Page 1 of 7

Emulating NES CPU and PPU on PIC32, too slow?

Posted: Wed Dec 04, 2024 3:01 am
by sburrow
Hey everyone, long time!

I've been off programming in PIC32-land for a while now. Very much enjoying it! Here's my GitHub page if you are interested: https://github.com/stevenchadburrow/AcolyteHandPICd32

Anyways, I recently had a crazy idea to run a C-based NES emulator on this PIC32. Why use FPGA's when you got something so much cooler, right?
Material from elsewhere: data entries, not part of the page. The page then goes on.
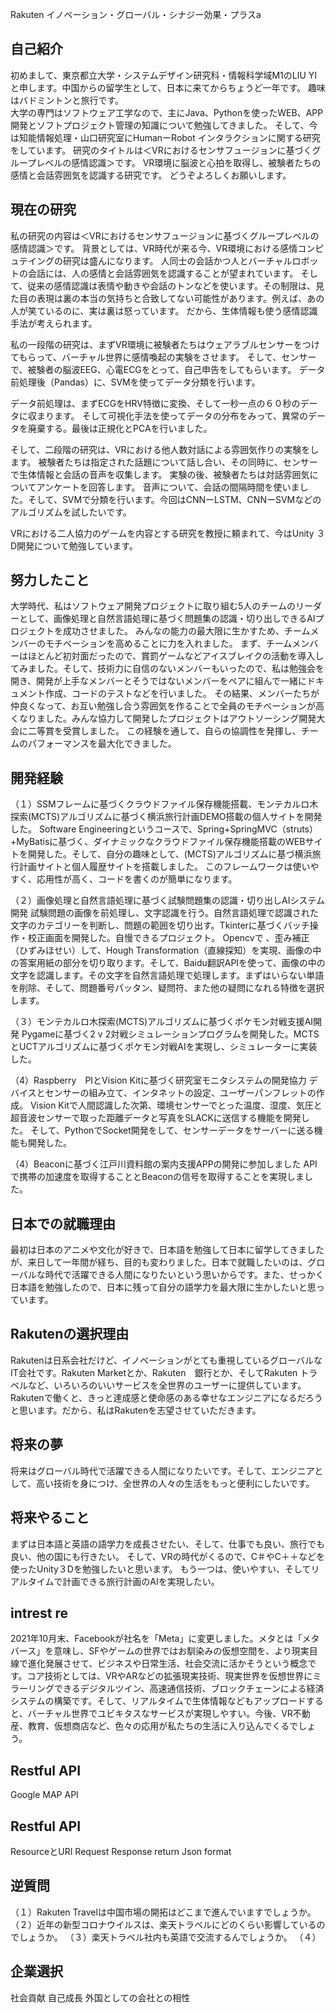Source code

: Rakuten
イノベーション・グローバル・シナジー効果・プラスa

## 自己紹介
初めまして、東京都立大学・システムデザイン研究科・情報科学域M1のLIU YIと申します。中国からの留学生として、日本に来てからちょうど一年です。
趣味はバドミントンと旅行です。  
大学の専門はソフトウェア工学なので、主にJava、Pythonを使ったWEB、APP開発とソフトプロジェクト管理の知識について勉強してきました。
そして、今は知能情報処理・山口研究室にHumanーRobot インタラクションに関する研究をしています。
研究のタイトルは＜VRにおけるセンサフュージョンに基づくグループレベルの感情認識＞です。
VR環境に脳波と心拍を取得し、被験者たちの感情と会話雰囲気を認識する研究です。
どうぞよろしくお願いします。  

## 現在の研究
私の研究の内容は＜VRにおけるセンサフュージョンに基づくグループレベルの感情認識＞です。
背景としては、VR時代が来る今、VR環境における感情コンピュテイングの研究は盛んになります。
人同士の会話かつ人とバーチャルロボットの会話には、人の感情と会話雰囲気を認識することが望まれています。
そして、従来の感情認識は表情や動きや会話のトンなどを使います。その制限は、見た目の表現は裏の本当の気持ちと合致してない可能性があります。例えば、あの人が笑ているのに、実は裏は怒っています。
だから、生体情報も使う感情認識手法が考えられます。

私の一段階の研究は、まずVR環境に被験者たちはウェアラブルセンサーをつけてもらって、バーチャル世界に感情喚起の実験をさせます。
そして、センサーで、被験者の脳波EEG、心電ECGをとって、自己申告をしてもらいます。 
データ前処理後（Pandas）に、SVMを使ってデータ分類を行います。

データ前処理は、まずECGをHRV特徴に変換、そして一秒一点の６０秒のデータに収まります。
そして可視化手法を使ってデータの分布をみって、異常のデータを廃棄する。最後は正規化とPCAを行いました。

そして、二段階の研究は、VRにおける他人数対話による雰囲気作りの実験をします。 被験者たちは指定された話題について話し合い、その同時に、センサーで生体情報と会話の音声を収集します。 実験の後、被験者たちは対話雰囲気についてアンケートを回答します。
音声について、会話の間隔時間を使いました。そして、SVMで分類を行います。今回はCNNーLSTM、CNNーSVMなどのアルゴリズムを試したいです。

VRにおける二人協力のゲームを内容とする研究を教授に頼まれて、今はUnity ３D開発について勉強しています。

## 努力したこと
大学時代、私はソフトウェア開発プロジェクトに取り組む5人のチームのリーダーとして、画像処理と自然言語処理に基づく問題集の認識・切り出しできるAIプロジェクトを成功させました。
みんなの能力の最大限に生かすため、チームメンバーのモチベーションを高めることに力を入れました。
まず、チームメンバーはほとんど初対面だったので、賞罰ゲームなどアイスブレイクの活動を導入してみました。そして、技術力に自信のないメンバーもいったので、私は勉強会を開き、開発が上手なメンバーとそうではないメンバーをペアに組んで一緒にドキュメント作成、コードのテストなどを行いました。
その結果、メンバーたちが仲良くなって、お互い勉強し合う雰囲気を作ることで全員のモチベーションが高くなりました。みんな協力して開発したプロジェクトはアウトソーシング開発大会に二等賞を受賞しました。 
この経験を通して、自らの協調性を発揮し、チームのパフォーマンスを最大化できました。 

## 開発経験
（１）SSMフレームに基づくクラウドファイル保存機能搭載、モンテカルロ木探索(MCTS)アルゴリズムに基づく横浜旅行計画DEMO搭載の個人サイトを開発した。
Software Engineeringというコースで、Spring+SpringMVC（struts）+MyBatisに基づく、ダイナミックなクラウドファイル保存機能搭載のWEBサイトを開発した。そして、自分の趣味として、(MCTS)アルゴリズムに基づ横浜旅行計画サイトと個人履歴サイトを搭載しました。
このフレームワークは使いやすく、応用性が高く、コードを書くのが簡単になります。

（２）画像処理と自然言語処理に基づく試験問題集の認識・切り出しAIシステム開発
試験問題の画像を前処理し、文字認識を行う。自然言語処理で認識された文字のカテゴリーを判断し、問題の範囲を切り出す。Tkinterに基づくバッチ操作・校正画面を開発した。自慢できるプロジェクト。
Opencvで 、歪み補正（ひずみほせい）して、Hough Transformation（直線探知）を実現、画像の中の答案用紙の部分を切り取ります。そして、Baidu翻訳APIを使って、画像の中の文字を認識します。その文字を自然言語処理で処理します。まずはいらない単語を削除、そして、問題番号パッタン、疑問符、また他の疑問になれる特徴を選択します。

（３）モンテカルロ木探索(MCTS)アルゴリズムに基づくポケモン対戦支援AI開発
Pygameに基づく2 v 2対戦シミュレーションプログラムを開発した。MCTSとUCTアルゴリズムに基づくポケモン対戦AIを実現し、シミュレーターに実装した。

（4）Raspberry　PIとVision Kitに基づく研究室モニタシステムの開発協力
デバイスとセンサーの組み立て、インタネットの設定、ユーザーパンフレットの作成。
Vision Kitで人間認識した次第、環境センサーでとった温度、湿度、気圧と超音波センサーで取った距離データと写真をSLACKに送信する機能を開発した。
そして、PythonでSocket開発をして、センサーデータをサーバーに送る機能も開発した。

（4）Beaconに基づく江戸川資料館の案内支援APPの開発に参加しました
APIで携帯の加速度を取得することとBeaconの信号を取得することを実現しました。

## 日本での就職理由
最初は日本のアニメや文化が好きで、日本語を勉強して日本に留学してきましたが、来日して一年間が経ち、目的も変わりました。日本で就職したいのは、グローバルな時代で活躍できる人間になりたいという思いからです。また、せっかく日本語を勉強したので、日本に残って自分の語学力を最大限に生かしたいと思っています。

## Rakutenの選択理由
Rakutenは日系会社だけど、イノベーションがとても重視しているグローバルなIT会社です。Rakuten Marketとか、Rakuten　銀行とか、そしてRakuten トラベルなど、いろいろのいいサービスを全世界のユーザーに提供しています。Rakutenで働くと、きっと達成感と使命感のある幸せなエンジニアになるだろうと思います。だから、私はRakutenを志望させていただきます。

## 将来の夢
将来はグローバル時代で活躍できる人間になりたいです。そして、エンジニアとして、高い技術を身につけ、全世界の人々の生活をもっと便利にしたいです。

## 将来やること
まずは日本語と英語の語学力を成長させたい、そして、仕事でも良い、旅行でも良い、他の国にも行きたい。
そして、VRの時代がくるので、C＃やC＋＋などを使ったUnity３Dを勉強したいと思います。
もう一つは、使いやすい、そしてリアルタイムで計画できる旅行計画のAIを実現したい。


## intrest re
2021年10月末、Facebookが社名を「Meta」に変更しました。メタとは「メタバース」を意味し、SFやゲームの世界ではお馴染みの仮想空間を、より現実目線で進化発展させて、ビジネスや日常生活、社会交流に活かそうという概念です。コア技術としては、VRやARなどの拡張現実技術、現実世界を仮想世界にミラーリングできるデジタルツイン、高速通信技術、ブロックチェーンによる経済システムの構築です。そして、リアルタイムで生体情報などもアップロードすると、バーチャル世界でユビキタスなサービスが実現しやすい。今後、VR不動産、教育、仮想商店など、色々の応用が私たちの生活に入り込んでくるでしょう。 

## Restful API
Google MAP API

## Restful API
ResourceとURI
Request
Response
return Json format

## 逆質問
（１）Rakuten Travelは中国市場の開拓はどこまで進んでいますでしょうか。
（２）近年の新型コロナウイルスは、楽天トラベルにどのくらい影響しているのでしょうか。
（３）楽天トラベル社内も英語で交流するんでしょうか。
（４）

## 企業選択
社会貢献
自己成長
外国としての会社との相性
Wrong. I did manage to actually get it 'running' (I copied code from https://github.com/franzflasch/nes_emu and made necessarily modifications). But its *magnitudes* slower than what I need. I did some cycle counts and its literally hundreds if not thousands of cycles per single CPU and PPUx3 cycles. So the NES runs at 1.79 MHz, the PPU runs 3 times faster, that's just roughly 4 * 1.79 MHz = 7.16 MHz equivalent. My PIC32 is running a nominal 100 MHz lets say, thus 100 / 7.16 = 13.966 = 14x PIC32 cycles per 1x NES emulated cycles. [ This is all very rough math. ]

Thus to keep up the hardware emulation, my PIC32 would have to be doing all the work of the CPU and PPU in about 14 clock cycles. That's literally impossible.

My question to you guys: Am I thinking about all of this correctly?

When I first saw it working at all, that was neat. But then it was SO SLOW, barely crawling. This morning I optimized some code and got it twice as fast as previously, but I think I need like 30+ times the speed to make it run smoothly. Thus *magnitudes*. Simple code optimization won't cut it. Yes?

Thanks for any insight.

Chad

Re: Emulating NES CPU and PPU on PIC32, too slow?

Posted: Wed Dec 04, 2024 4:13 am
by GARTHWILSON
In another topic, someone said ten to one is approximately the best you can expect in having a more-powerful microcontroller emulate a 6502.  So far, I'm not remembering good-enough search terms to find the topic.

Re: Emulating NES CPU and PPU on PIC32, too slow?

Posted: Wed Dec 04, 2024 5:10 am
by Yuri
sburrow wrote:
Thus to keep up the hardware emulation, my PIC32 would have to be doing all the work of the CPU and PPU in about 14 clock cycles. That's literally impossible.
Maybe, it isn't always so cut and dry. Especially when you start talking about a more modern processor like the ARM Cortex M0+ (or M23) which have superscalar pipelined architectures.

Though the pipeline is only two instructions deep on those two processors; it is effectively working on two instructions at the same time. If I'm not mistaken the 6502 has sort of a one instruction deep prefetch pipeline, but doesn't actually start decoding the instruction until it is done with the first.

(Maybe someone with more in depth knowledge of the 6502 silicon can chime in on that)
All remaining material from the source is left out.